Dupond-Moretti acquitté : « Il est temps pour moi de reprendre ma vie »
Le mercredi 29 novembre 2023, Eric Dupond-Moretti, le ministre de la Justice, a été jugé pour une affaire de prise illégale d'intérêts et a finalement été relaxé. Suite à cela, il a fait part de ses réactions lors du Journal Télévisé de 20 heures sur France 2.
Tl;dr
- Eric Dupond-Moretti, ministre de la Justice, relaxé pour prise illégale d’intérêts.
- Il confirme qu’il reste à son poste malgré les interrogations sur une possible démission.
- Il bénéficie du soutien du gouvernement après sa relaxe.

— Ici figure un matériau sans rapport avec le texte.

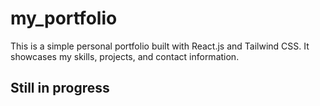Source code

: # my_portfolio

This is a simple personal portfolio built with React.js and Tailwind CSS. It showcases my skills, projects, and contact information.

## Still in progress
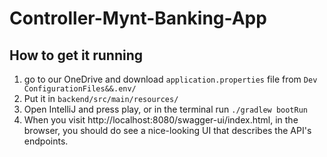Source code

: # Controller-Mynt-Banking-App

## How to get it running

1) go to our OneDrive and download `application.properties` file from `Dev ConfigurationFiles&&.env/`
2) Put it in `backend/src/main/resources/`
3) Open IntelliJ and press play, or in the terminal run `./gradlew bootRun`
4) When you visit http://localhost:8080/swagger-ui/index.html, in the browser, you should do see a nice-looking UI that describes the API's endpoints.

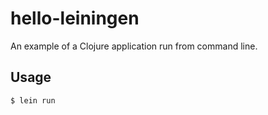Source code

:# hello-leiningen

An example of a Clojure application run from command line.


## Usage


    $ lein run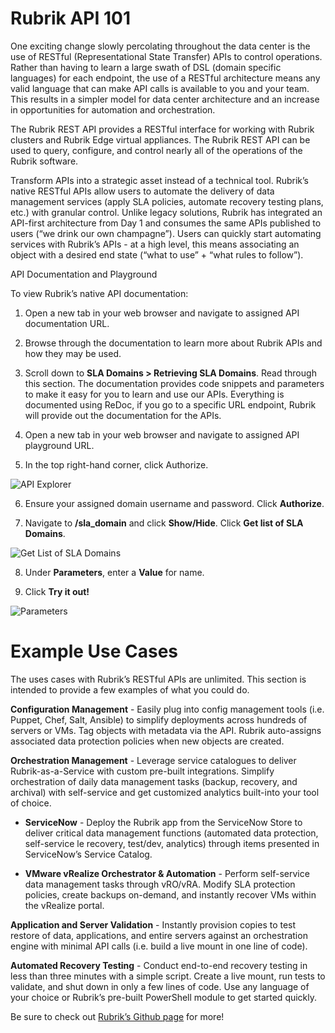 # Rubrik API 101

One exciting change slowly percolating throughout the data center is the use of RESTful (Representational State Transfer) APIs to control operations. Rather than having to learn a large swath of DSL (domain specific languages) for each endpoint, the use of a RESTful architecture means any valid language that can make API calls is available to you and your team. This results in a simpler model for data center architecture and an increase in opportunities for automation and orchestration.
						
The Rubrik REST API provides a RESTful interface for working with Rubrik clusters and Rubrik Edge virtual appliances. The Rubrik REST API can be used to query, configure, and control nearly all of the operations of the Rubrik software.

Transform APIs into a strategic asset instead of a technical tool. Rubrik’s native RESTful APIs allow users to automate the delivery of data management services (apply SLA policies, automate recovery testing plans, etc.) with granular control. Unlike legacy solutions, Rubrik has integrated an API-first architecture from Day 1 and consumes the same APIs published to users (“we drink our own champagne”). Users can quickly start automating services with Rubrik’s APIs - at a high level, this means associating an object with a desired end state (“what to use” + “what rules to follow”). 

API Documentation and Playground	

To view Rubrik’s native API documentation:

1. Open a new tab in your web browser and navigate to assigned API documentation URL. 

2. Browse through the documentation to learn more about Rubrik APIs and how they may be used. 

3. Scroll down to **SLA Domains > Retrieving SLA Domains**. Read through this section. The documentation provides code snippets and parameters to make it easy for you to learn and use our APIs. Everything is documented using ReDoc, if you go to a specific URL endpoint, Rubrik will provide out the documentation for the APIs.

4. Open a new tab in your web browser and navigate to assigned API playground URL.

5. In the top right-hand corner, click Authorize.

![API Explorer](https://user-images.githubusercontent.com/8610203/38282514-22fd8b58-3776-11e8-8f4b-43ac9c440842.png "API Explorer")

6. Ensure your assigned domain username and password. Click **Authorize**.

7. Navigate to **/sla_domain** and click **Show/Hide**. Click **Get list of SLA Domains**. 

![Get List of SLA Domains](https://user-images.githubusercontent.com/8610203/38282779-8ec1dbae-3777-11e8-93b7-3cde2c573733.png "Get List of SLA Domains")

8. Under **Parameters**, enter a **Value** for name. 

9. Click **Try it out!**

![Parameters](https://user-images.githubusercontent.com/8610203/38282512-22e749f6-3776-11e8-9e60-88c889287270.png "Parameters")

# Example Use Cases

The uses cases with Rubrik’s RESTful APIs are unlimited. This section is intended to provide a few examples of what you could do. 
					
**Configuration Management** - Easily plug into config management tools (i.e. Puppet, Chef, Salt, Ansible) to simplify deployments across hundreds of servers or VMs. Tag objects with metadata via the API. Rubrik auto-assigns associated data protection policies when new objects are created.
						
**Orchestration Management** - Leverage service catalogues to deliver Rubrik-as-a-Service with custom pre-built integrations. Simplify orchestration of daily data management tasks (backup, recovery, and archival) with self-service and get customized analytics built-into your tool of choice.
						
* **ServiceNow** - Deploy the Rubrik app from the ServiceNow Store to deliver critical data management functions (automated data protection, self-service le recovery, test/dev, analytics) through items presented in ServiceNow’s Service Catalog.

* **VMware vRealize Orchestrator & Automation** - Perform self-service data management tasks through vRO/vRA. Modify SLA protection policies, create backups on-demand, and instantly recover VMs within the vRealize portal.
						
**Application and Server Validation** - Instantly provision copies to test restore of data, applications, and entire servers against an orchestration engine with minimal API calls (i.e. build a live mount in one line of code).
						
**Automated Recovery Testing** - Conduct end-to-end recovery testing in less than three minutes with a simple script. Create a live mount, run tests to validate, and shut down in only a few lines of code. Use any language of your choice or Rubrik’s pre-built PowerShell module to get started quickly. 

Be sure to check out [Rubrik’s Github page](https://github.com/rubrik-devops) for more! 



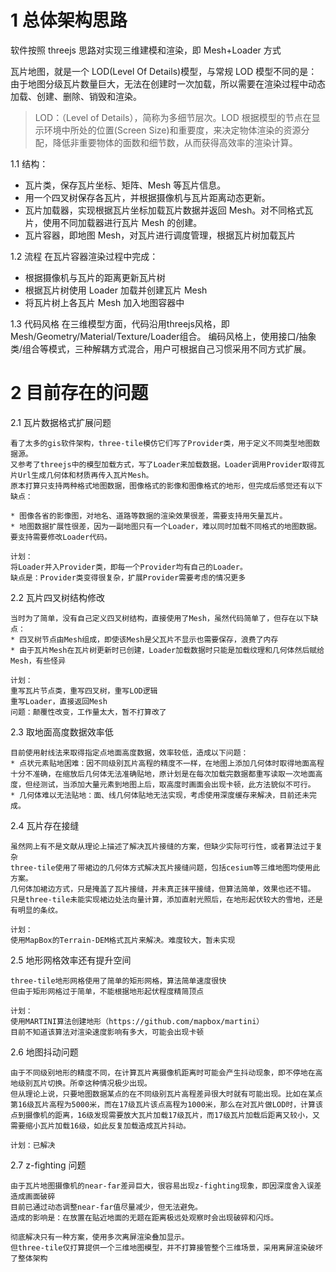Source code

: # 1 总体架构思路

软件按照 threejs 思路对实现三维建模和渲染，即 Mesh+Loader 方式

瓦片地图，就是一个 LOD(Level Of Details)模型，与常规 LOD 模型不同的是：由于地图分级瓦片数量巨大，无法在创建时一次加载，所以需要在渲染过程中动态加载、创建、删除、销毁和渲染。

> LOD：（Level of Details），简称为多细节层次。LOD 根据模型的节点在显示环境中所处的位置(Screen Size)和重要度，来决定物体渲染的资源分配，降低非重要物体的面数和细节数，从而获得高效率的渲染计算。

1.1 结构：

-   瓦片类，保存瓦片坐标、矩阵、Mesh 等瓦片信息。
-   用一个四叉树保存各瓦片，并根据摄像机与瓦片距离动态更新。
-   瓦片加载器，实现根据瓦片坐标加载瓦片数据并返回 Mesh。对不同格式瓦片，使用不同加载器进行瓦片 Mesh 的创建。
-   瓦片容器，即地图 Mesh，对瓦片进行调度管理，根据瓦片树加载瓦片

1.2 流程
    在瓦片容器渲染过程中完成：

-   根据摄像机与瓦片的距离更新瓦片树
-   根据瓦片树使用 Loader 加载并创建瓦片 Mesh
-   将瓦片树上各瓦片 Mesh 加入地图容器中

1.3 代码风格
    在三维模型方面，代码沿用threejs风格，即Mesh/Geometry/Material/Texture/Loader组合。
    编码风格上，使用接口/抽象类/组合等模式，三种解耦方式混合，用户可根据自己习惯采用不同方式扩展。
    
# 2 目前存在的问题

2.1 瓦片数据格式扩展问题

    看了太多的gis软件架构，three-tile模仿它们写了Provider类，用于定义不同类型地图数据源。
    又参考了threejs中的模型加载方式，写了Loader来加载数据。Loader调用Provider取得瓦片Url生成几何体和材质再传入瓦片Mesh。
    原本打算只支持两种格式地图数据，图像格式的影像和图像格式的地形，但完成后感觉还有以下缺点：

    * 图像各省的影像图，对地名、道路等数据的渲染效果很差，需要支持用矢量瓦片。
    * 地图数据扩展性很差，因为一副地图只有一个Loader，难以同时加载不同格式的地图数据。要支持需要修改Loader代码。

    计划：
    将Loader并入Provider类，即每一个Provider均有自己的Loader。
    缺点是：Provider类变得很复杂，扩展Provider需要考虑的情况更多

2.2 瓦片四叉树结构修改

    当时为了简单，没有自己定义四叉树结构，直接使用了Mesh，虽然代码简单了，但存在以下缺点：
    * 四叉树节点由Mesh组成，即使该Mesh是父瓦片不显示也需要保存，浪费了内存
    * 由于瓦片Mesh在瓦片树更新时已创建，Loader加载数据时只能是加载纹理和几何体然后赋给Mesh，有些怪异

    计划：
    重写瓦片节点类，重写四叉树，重写LOD逻辑
    重写Loader，直接返回Mesh
    问题：颠覆性改变，工作量太大，暂不打算改了

2.3 取地面高度数据效率低

    目前使用射线法来取得指定点地面高度数据，效率较低，造成以下问题：
    * 点状元素贴地困难：因不同级别瓦片高程的精度不一样，在地图上添加几何体时取得地面高程十分不准确，在缩放后几何体无法准确贴地，原计划是在每次加载完数据都重写读取一次地面高度，但经测试，当添加大量元素到地图上后，取高度时画面会出现卡顿，此方法貌似不可行。
    * 几何体难以无法贴地：面、线几何体贴地无法实现，考虑使用深度缓存来解决，目前还未完成。

2.4 瓦片存在接缝

    虽然网上有不是文献从理论上描述了解决瓦片接缝的方案，但缺少实际可行性，或者算法过于复杂
    three-tile使用了带裙边的几何体方式解决瓦片接缝问题，包括cesium等三维地图均使用此方案。
    几何体加裙边方式，只是掩盖了瓦片接缝，并未真正抹平接缝，但算法简单，效果也还不错。
    只是three-tile未能实现裙边处法向量计算，添加直射光照后，在地形起伏较大的雪地，还是有明显的条纹。

    计划：
    使用MapBox的Terrain-DEM格式瓦片来解决。难度较大，暂未实现

2.5 地形网格效率还有提升空间

    three-tile地形网格使用了简单的矩形网格，算法简单速度很快
    但由于矩形网格过于简单，不能根据地形起伏程度精简顶点

    计划：
    使用MARTINI算法创建地形（https://github.com/mapbox/martini）
    目前不知道该算法对渲染速度影响有多大，可能会出现卡顿

2.6 地图抖动问题

    由于不同级别地形的精度不同，在计算瓦片离摄像机距离时可能会产生抖动现象，即不停地在高地级别瓦片切换。所幸这种情况极少出现。
    但从理论上说，只要地图数据某点的在不同级别瓦片高程差异很大时就有可能出现。比如在某点第16级瓦片高程为5000米，而在17级瓦片该点高程为1000米，那么在对瓦片做LOD时，计算该点到摄像机的距离，16级发现需要放大瓦片加载17级瓦片，而17级瓦片加载后距离又较小，又需要缩小瓦片加载16级，如此反复加载造成瓦片抖动。

    计划：已解决

2.7 z-fighting 问题

    由于瓦片地图摄像机的near-far差异巨大，很容易出现z-fighting现象，即因深度舍入误差造成画面破碎
    目前已通过动态调整near-far值尽量减少，但无法避免。
    造成的影响是：在放置在贴近地面的无题在距离极远处观察时会出现破碎和闪烁。

    彻底解决只有一种方案，使用多次离屏渲染叠加显示。
    但three-tile仅打算提供一个三维地图模型，并不打算接管整个三维场景，采用离屏渲染破坏了整体架构
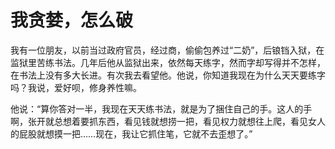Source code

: # 我贪婪，怎么破

我有一位朋友，以前当过政府官员，经过商，偷偷包养过“二奶”，后锒铛入狱，在监狱里苦练书法。几年后他从监狱出来，依然每天练字，然而字却写得并不怎样，在书法上没有多大长进。有次我去看望他。他说，你知道我现在为什么天天要练字吗？我说，爱好呗，修身养性嘛。 

他说：“算你答对一半，我现在天天练书法，就是为了捆住自己的手。这人的手啊，张开就总想着要抓东西，看见钱就想捞一把，看见权力就想往上爬，看见女人的屁股就想摸一把……现在，我让它抓住笔，它就不去歪想了。”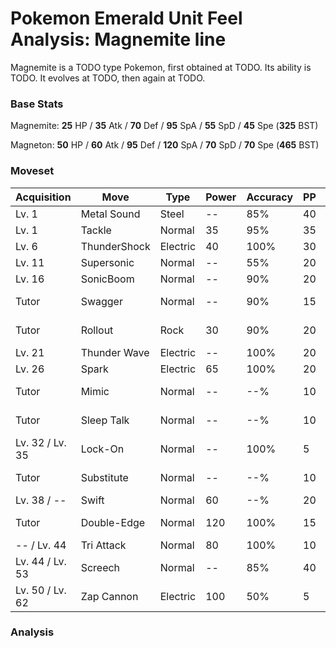 # Pokemon Emerald Unit Feel Analysis: Magnemite line

Magnemite is a TODO type Pokemon, first obtained at TODO. Its ability is TODO. It evolves at TODO, then again at TODO.

### Base Stats

Magnemite: **25** HP / **35** Atk / **70** Def / **95** SpA / **55** SpD / **45** Spe (**325** BST)

Magneton: **50** HP / **60** Atk / **95** Def / **120** SpA / **70** SpD / **70** Spe (**465** BST)

### Moveset

|Acquisition    |Move        |Type    |Power|Accuracy|PP |Notes                    |
|---            |---         |---     |---  |---     |---|---                      |
|Lv. 1          |Metal Sound |Steel   |--   |85%     |40 |                         |
|Lv. 1          |Tackle      |Normal  |35   |95%     |35 |                         |
|Lv. 6          |ThunderShock|Electric|40   |100%    |30 |                         |
|Lv. 11         |Supersonic  |Normal  |--   |55%     |20 |                         |
|Lv. 16         |SonicBoom   |Normal  |--   |90%     |20 |                         |
|Tutor          |Swagger     |Normal  |--   |90%     |15 |Emerald only             |
|Tutor          |Rollout     |Rock    |30   |90%     |20 |Emerald only             |
|Lv. 21         |Thunder Wave|Electric|--   |100%    |20 |                         |
|Lv. 26         |Spark       |Electric|65   |100%    |20 |                         |
|Tutor          |Mimic       |Normal  |--   |--%     |10 |Emerald only             |
|Tutor          |Sleep Talk  |Normal  |--   |--%     |10 |Emerald only             |
|Lv. 32 / Lv. 35|Lock-On     |Normal  |--   |100%    |5  |                         |
|Tutor          |Substitute  |Normal  |--   |--%     |10 |Emerald only             |
|Lv. 38 / --    |Swift       |Normal  |60   |--%     |20 |                         |
|Tutor          |Double-Edge |Normal  |120  |100%    |15 |Emerald only             |
|-- / Lv. 44    |Tri Attack  |Normal  |80   |100%    |10 |                         |
|Lv. 44 / Lv. 53|Screech     |Normal  |--   |85%     |40 |                         |
|Lv. 50 / Lv. 62|Zap Cannon  |Electric|100  |50%     |5  |                         |

### Analysis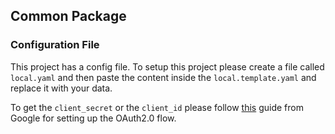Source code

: ## Common Package

### Configuration File

This project has a config file. To setup this project please create a file called `local.yaml` and then paste the content inside the `local.template.yaml` and replace it with your data.

To get the `client_secret` or the `client_id` please follow [this](https://developers.google.com/identity/protocols/oauth2/web-server) guide from Google for setting up the OAuth2.0 flow.
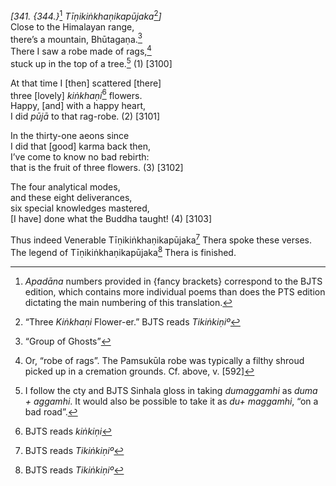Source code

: *\[341. {344.}*[^1] *Tīṇikiṅkhaṇikapūjaka*[^2]*\]*  
Close to the Himalayan range,  
there’s a mountain, Bhūtagaṇa.[^3]  
There I saw a robe made of rags,[^4]  
stuck up in the top of a tree.[^5] (1) \[3100\]

At that time I \[then\] scattered \[there\]  
three \[lovely\] *kiṅkhaṇi*[^6] flowers.  
Happy, \[and\] with a happy heart,  
I did *pūjā* to that rag-robe. (2) \[3101\]

In the thirty-one aeons since  
I did that \[good\] karma back then,  
I’ve come to know no bad rebirth:  
that is the fruit of three flowers. (3) \[3102\]

The four analytical modes,  
and these eight deliverances,  
six special knowledges mastered,  
\[I have\] done what the Buddha taught! (4) \[3103\]

Thus indeed Venerable Tīṇikiṅkhaṇikapūjaka[^7] Thera spoke these verses.  
The legend of Tīṇikiṅkhaṇikapūjaka[^8] Thera is finished.

[^1]: *Apadāna* numbers provided in {fancy brackets} correspond to the
    BJTS edition, which contains more individual poems than does the PTS
    edition dictating the main numbering of this translation.

[^2]: “Three *Kiṅkhaṇi* Flower-er.” BJTS reads *Tikiṅkiṇiº*

[^3]: “Group of Ghosts”

[^4]: Or, “robe of rags”. The Pamsukūla robe was typically a filthy
    shroud picked up in a cremation grounds. Cf. above, v. \[592\]

[^5]: I follow the cty and BJTS Sinhala gloss in taking *dumaggamhi* as
    *duma + aggamhi*. It would also be possible to take it as *du+
    maggamhi*, “on a bad road”.

[^6]: BJTS reads *kiṅkiṇi*

[^7]: BJTS reads *Tikiṅkiṇiº*

[^8]: BJTS reads *Tikiṅkiṇiº*
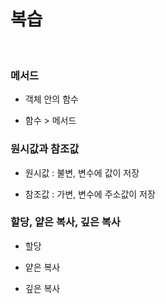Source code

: # 복습

<br>

### 메서드

- 객체 안의 함수

- 함수 > 메서드

### 원시값과 참조값

- 원시값 : 불변, 변수에 값이 저장

- 참조값 : 가변, 변수에 주소값이 저장

### 할당, 얕은 복사, 깊은 복사

- 할당

- 얕은 복사

- 깊은 복사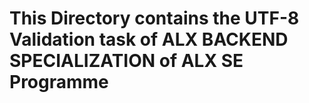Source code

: # This Directory contains the UTF-8 Validation task of ALX BACKEND SPECIALIZATION of ALX SE Programme
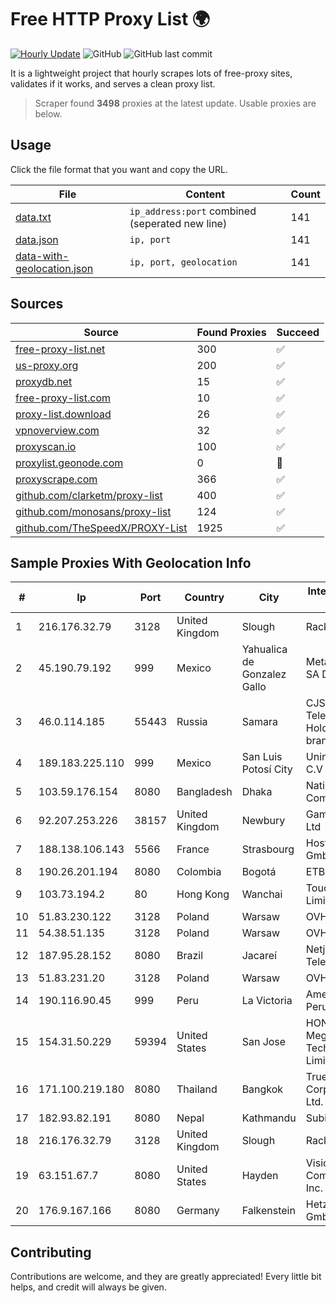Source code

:
# Free HTTP Proxy List 🌍

[![Hourly Update](https://github.com/mertguvencli/http-proxy-list/actions/workflows/main.yml/badge.svg?branch=main)](https://github.com/mertguvencli/http-proxy-list/actions/workflows/main.yml)
![GitHub](https://img.shields.io/github/license/mertguvencli/http-proxy-list)
![GitHub last commit](https://img.shields.io/github/last-commit/mertguvencli/http-proxy-list)

It is a lightweight project that hourly scrapes lots of free-proxy sites, validates if it works, and serves a clean proxy list.


> Scraper found **3498** proxies at the latest update. Usable proxies are below.

## Usage

Click the file format that you want and copy the URL.


|File|Content|Count|
|----|-------|-----|
|[data.txt](https://raw.githubusercontent.com/mertguvencli/http-proxy-list/main/proxy-list/data.txt)|`ip_address:port` combined (seperated new line)|141|
|[data.json](https://raw.githubusercontent.com/mertguvencli/http-proxy-list/main/proxy-list/data.json)|`ip, port`|141|
|[data-with-geolocation.json](https://raw.githubusercontent.com/mertguvencli/http-proxy-list/main/proxy-list/data-with-geolocation.json)|`ip, port, geolocation`|141|

## Sources

|Source|Found Proxies|Succeed|
|------|-------------|-------|
|[free-proxy-list.net](https://free-proxy-list.net)|300|✅|
|[us-proxy.org](https://www.us-proxy.org)|200|✅|
|[proxydb.net](http://proxydb.net)|15|✅|
|[free-proxy-list.com](https://free-proxy-list.com/?page=&port=&type%5B%5D=http&type%5B%5D=https&up_time=0&search=Search)|10|✅|
|[proxy-list.download](https://www.proxy-list.download/HTTP)|26|✅|
|[vpnoverview.com](https://vpnoverview.com/privacy/anonymous-browsing/free-proxy-servers)|32|✅|
|[proxyscan.io](https://www.proxyscan.io)|100|✅|
|[proxylist.geonode.com](https://proxylist.geonode.com/api/proxy-list?limit=300&page=1&sort_by=lastChecked&sort_type=desc&protocols=http,https)|0|🚫|
|[proxyscrape.com](https://api.proxyscrape.com/v2/?request=displayproxies&protocol=http&timeout=10000&country=all&ssl=all&anonymity=all)|366|✅|
|[github.com/clarketm/proxy-list](https://raw.githubusercontent.com/clarketm/proxy-list/master/proxy-list-raw.txt)|400|✅|
|[github.com/monosans/proxy-list](https://raw.githubusercontent.com/monosans/proxy-list/main/proxies/http.txt)|124|✅|
|[github.com/TheSpeedX/PROXY-List](https://raw.githubusercontent.com/TheSpeedX/PROXY-List/master/http.txt)|1925|✅|


## Sample Proxies With Geolocation Info

|#|Ip|Port|Country|City|Internet Service Provider|
|-|--|----|-------|----|-------------------------|
|1|216.176.32.79|3128|United Kingdom|Slough|Rackdog, LLC|
|2|45.190.79.192|999|Mexico|Yahualica de Gonzalez Gallo|Meta Networks SA De CV|
|3|46.0.114.185|55443|Russia|Samara|CJSC "ER-Telecom Holding" Samara branch|
|4|189.183.225.110|999|Mexico|San Luis Potosí City|Uninet S.A. de C.V|
|5|103.59.176.154|8080|Bangladesh|Dhaka|Nation Communication|
|6|92.207.253.226|38157|United Kingdom|Newbury|Gamma Telecom Ltd|
|7|188.138.106.143|5566|France|Strasbourg|Host Europe GmbH|
|8|190.26.201.194|8080|Colombia|Bogotá|ETB - Colombia|
|9|103.73.194.2|80|Hong Kong|Wanchai|TouchPal HK Co., Limited|
|10|51.83.230.122|3128|Poland|Warsaw|OVH SAS|
|11|54.38.51.135|3128|Poland|Warsaw|OVH SAS|
|12|187.95.28.152|8080|Brazil|Jacareí|Netjacarei Telecon Ltda|
|13|51.83.231.20|3128|Poland|Warsaw|OVH SAS|
|14|190.116.90.45|999|Peru|La Victoria|America Movil Peru S.A.C.|
|15|154.31.50.229|59394|United States|San Jose|HONG KONG Megalayer Technology Co., Limited|
|16|171.100.219.180|8080|Thailand|Bangkok|True Internet Corporation CO. Ltd.|
|17|182.93.82.191|8080|Nepal|Kathmandu|Subisu Cablenet|
|18|216.176.32.79|3128|United Kingdom|Slough|Rackdog, LLC|
|19|63.151.67.7|8080|United States|Hayden|Visionary Communications, Inc.|
|20|176.9.167.166|8080|Germany|Falkenstein|Hetzner Online GmbH|



## Contributing

Contributions are welcome, and they are greatly appreciated! Every
little bit helps, and credit will always be given.

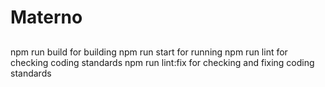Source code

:# Materno

##
npm run build for building
npm run start for running
npm run lint for checking coding standards
npm run lint:fix for checking and fixing coding standards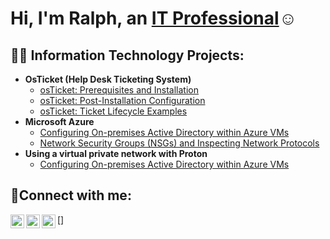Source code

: <h1>Hi, I'm Ralph, an <a href="https://www.linkedin.com/in/ralph-claude-05744727a/">IT Professional</a>☺</h1>

<h2>👨‍💻 Information Technology Projects:</h2>

- <b>OsTicket (Help Desk Ticketing System)</b>
  - [osTicket: Prerequisites and Installation](https://github.com/joshmadakorcc/osticket-prereqs)
  - [osTicket: Post-Installation Configuration](https://github.com/joshmadakorcc/post-install-config)
  - [osTicket: Ticket Lifecycle Examples](https://github.com/joshmadakorcc/ticket-lifecycle)
- <b>Microsoft Azure</b>
  - [Configuring On-premises Active Directory within Azure VMs](https://github.com/joshmadakorcc/configure-ad)
  - [Network Security Groups (NSGs) and Inspecting Network Protocols](https://github.com/joshmadakorcc/azure-network-protocols)
- <b> Using a virtual private network with Proton</b>
  - [Configuring On-premises Active Directory within Azure VMs](https://github.com/joshmadakorcc/configure-ad)

<h2>🤳Connect with me:</h2>

[<img align="left" alt="Ralph | Twitter" width="22px" src="https://cdn.jsdelivr.net/npm/simple-icons@v3/icons/twitter.svg" />][twitter]
[<img align="left" alt="Ralph| LinkedIn" width="22px" src="https://cdn.jsdelivr.net/npm/simple-icons@v3/icons/linkedin.svg" />][linkedin]
[<img align="left" alt="Ralph | Instagram" width="22px" src="https://cdn.jsdelivr.net/npm/simple-icons@v3/icons/instagram.svg" />]

[twitter]: https://twitter.com/
[linkedin]: https://www.linkedin.com/in/ralph-claude-05744727a/
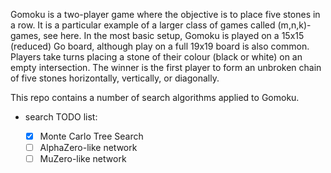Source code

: Gomoku is a two-player game where the objective is to place five stones in a row. It is a particular example of a larger class of games called (m,n,k)-games, see here. In the most basic setup, Gomoku is played on a 15x15 (reduced) Go board, although play on a full 19x19 board is also common. Players take turns placing a stone of their colour (black or white) on an empty intersection. The winner is the first player to form an unbroken chain of five stones horizontally, vertically, or diagonally.


This repo contains a number of search algorithms applied to Gomoku. 


- search TODO list:

  * [x] Monte Carlo Tree Search
  * [ ] AlphaZero-like network
  * [ ] MuZero-like network
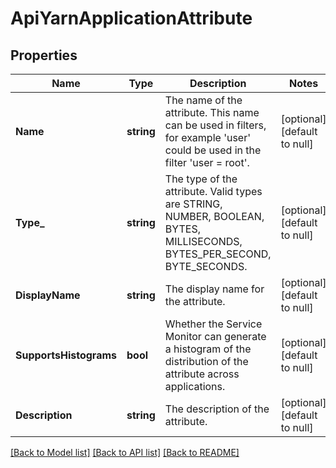 # ApiYarnApplicationAttribute

## Properties
Name | Type | Description | Notes
------------ | ------------- | ------------- | -------------
**Name** | **string** | The name of the attribute. This name can be used in filters, for example &#39;user&#39; could be used in the filter &#39;user &#x3D; root&#39;. | [optional] [default to null]
**Type_** | **string** | The type of the attribute. Valid types are STRING, NUMBER, BOOLEAN, BYTES, MILLISECONDS, BYTES_PER_SECOND, BYTE_SECONDS. | [optional] [default to null]
**DisplayName** | **string** | The display name for the attribute. | [optional] [default to null]
**SupportsHistograms** | **bool** | Whether the Service Monitor can generate a histogram of the distribution of the attribute across applications. | [optional] [default to null]
**Description** | **string** | The description of the attribute. | [optional] [default to null]

[[Back to Model list]](../README.md#documentation-for-models) [[Back to API list]](../README.md#documentation-for-api-endpoints) [[Back to README]](../README.md)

- L’opposition appelle à la dissolution de la Cour de Justice de la République.
Le ministre de la Justice relaxé
Eric Dupond-Moretti, notre ministre de la Justice, a été relaxé ce mercredi 29 novembre 2023. Accusé de prise illégale d’intérêts, son procès a suscité de vives réactions. Il a déclaré lors du JT de 20 heures de France 2 : « Ce procès était une épreuve et un soulagement, car cela fait plus de trois ans que j’attendais de m’expliquer. »
Un soulagement et une confirmation
Il a été reconnu non coupable par la Cour de Justice de la République (CJR) et a donc été relaxé. En réaction à ce verdict, le ministre de la Justice a affirmé avec conviction : « Je veux tourner la page. Je veux reprendre le cours de ma vie. » Plus encore, il a assuré qu’il resterait à son poste, malgré les interrogations sur une éventuelle démission.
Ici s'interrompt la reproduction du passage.